A quick search for “IT maturity models” on Google produces over 4 million results. Finding the right maturity model is about as useful as searching through the millions of records looking for a single actionable process to achieve IT maturity.
IT maturity models, maturity curves, and capability models all attempt to find your location on a map. The models do identify your location, but the effectiveness of these models is akin to a waypoint or dot placed on a white piece of paper. The model’s methodology is, of course, proven by increased corporate adoption. However, this doesn’t prove or qualify fitness-for-purpose and more closely resembles website clicks, not engagement. Sure, it’s good to know 1,000 companies clicked on that link—but how does that really matter?
Our challenge as executives is to outline steps to improve strategic alignment, which we define as the process and result of linking an organization’s structure and resources with its strategy and environment.
Strategic alignment
The MIT Center for Information Systems Research published a strategic alignment model (SAM) titled, The Strategic Alignment: A Framework for Strategic Information Technology Management.
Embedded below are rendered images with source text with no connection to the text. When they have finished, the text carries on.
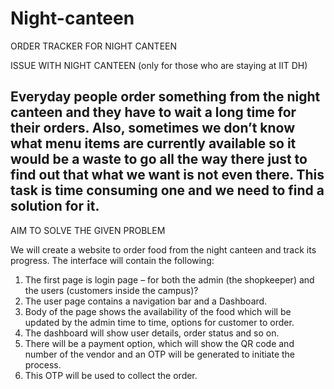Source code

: # Night-canteen
ORDER TRACKER FOR NIGHT CANTEEN

ISSUE WITH NIGHT CANTEEN (only for those who are staying at IIT DH)

Everyday people order something from the night canteen and they have to wait a long time for their orders. Also, sometimes we don’t know what menu items are currently available so it would be a waste to go all the way there just to find out that what we want is not even there.
This task is time consuming one and we need to find a
solution for it.
-------------------------------------------------------------------
AIM TO SOLVE THE GIVEN PROBLEM

We will create a website to order food from the night
canteen and track its progress.
The interface will contain the following:
1. The first page is login page – for both the admin (the
shopkeeper) and the users (customers inside the
campus)?
2. The user page contains a navigation bar and a
Dashboard.
3. Body of the page shows the availability of the food
which will be updated by the admin time to time, options
for customer to order.
4. The dashboard will show user details, order status and
so on.
5. There will be a payment option, which will show the QR
code and number of the vendor and an OTP will be
generated to initiate the process.
6. This OTP will be used to collect the order.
In its simplest form, the strategic alignment model has four components (abridged for brevity):
- Business strategy
- Information-technology strategy
- Organizational processes
- Information systems and infrastructure processes
These components can be summarized as the finite resources of every organization: time, people, finance, and individual and organizational capabilities. Strategic alignment doesn’t care about IT-to-business alignment or IT maturity curves. Alignment is about reducing uncertainly regarding the future. It helps leaders grasp challenges and opportunities for the future business environment. Successful leaders leverage organizational strengths against external threats. To do this efficiently, we must have internal agreement on our strategy.
Who’s the driver?
The essence of strategic alignment can be condensed into a single question: “Is the organization following a business strategy or an IT strategy?” We have dual polarities that need to converge. On one side, we have technologies that aren’t involved in business strategy and, on the other, we have business leaders who aren’t participating in the technological strategy. Both roles need to integrate decision making for more effective outcomes.
Four criteria make up the levers of strategic alignment:
- Communications
- Partnership
- Skills
- Governance
Communication broadcasts transformation across the organization to establish a mutual understanding among stakeholders. IT has an obligation to make the criticality of IT decisions more transparent and digestible for business partners. Likewise, business partners must help improve the understanding of businesses by IT.
Partnerships establish shared goals and objectives for measuring outcomes. This mutual understanding increases business awareness of IT and pulls IT into more of the strategic business-planning processes.
Skills are defined competencies that are individually and organizationally required for achieving outcomes. This perspective isn’t only retrospective or focused on today’s requirements but also prospective, asking what future skills are necessary.
Governance integrates business and IT planning. We move the needle from the cost-containment aspect of IT to the revenue-generating entity. By involving IT in business planning, IT can prepare for future capabilities that currently aren’t supported.
Questioning strategic alignment
When you think of strategic alignment, what comes to mind? Do you find yourself looking at a recent PowerPoint deck with an illustration of the future business model? Do you think about a vision communicated by a single leader? If you do, you’re not alone.
What if, when the words “strategic alignment” are mentioned, you envision a dynamic discussion of leaders with a combination of business and IT capability knowledge working together to define a future state? After all, that’s what we’re driving toward—a unified model for change that ensures adoption and maximizes customer value.
Leaders must be aligned with strategic change in an organization. Strategic alignment removes common barriers to transformation. Achieving strategic alignment defines your processes to ensure the greatest customer benefit from organizational knowledge. Successful adoption of strategic alignment begins at the top. Forget about dots on a maturity map and concentrate instead on fostering communication, building partnerships, growing skills, and establishing governance.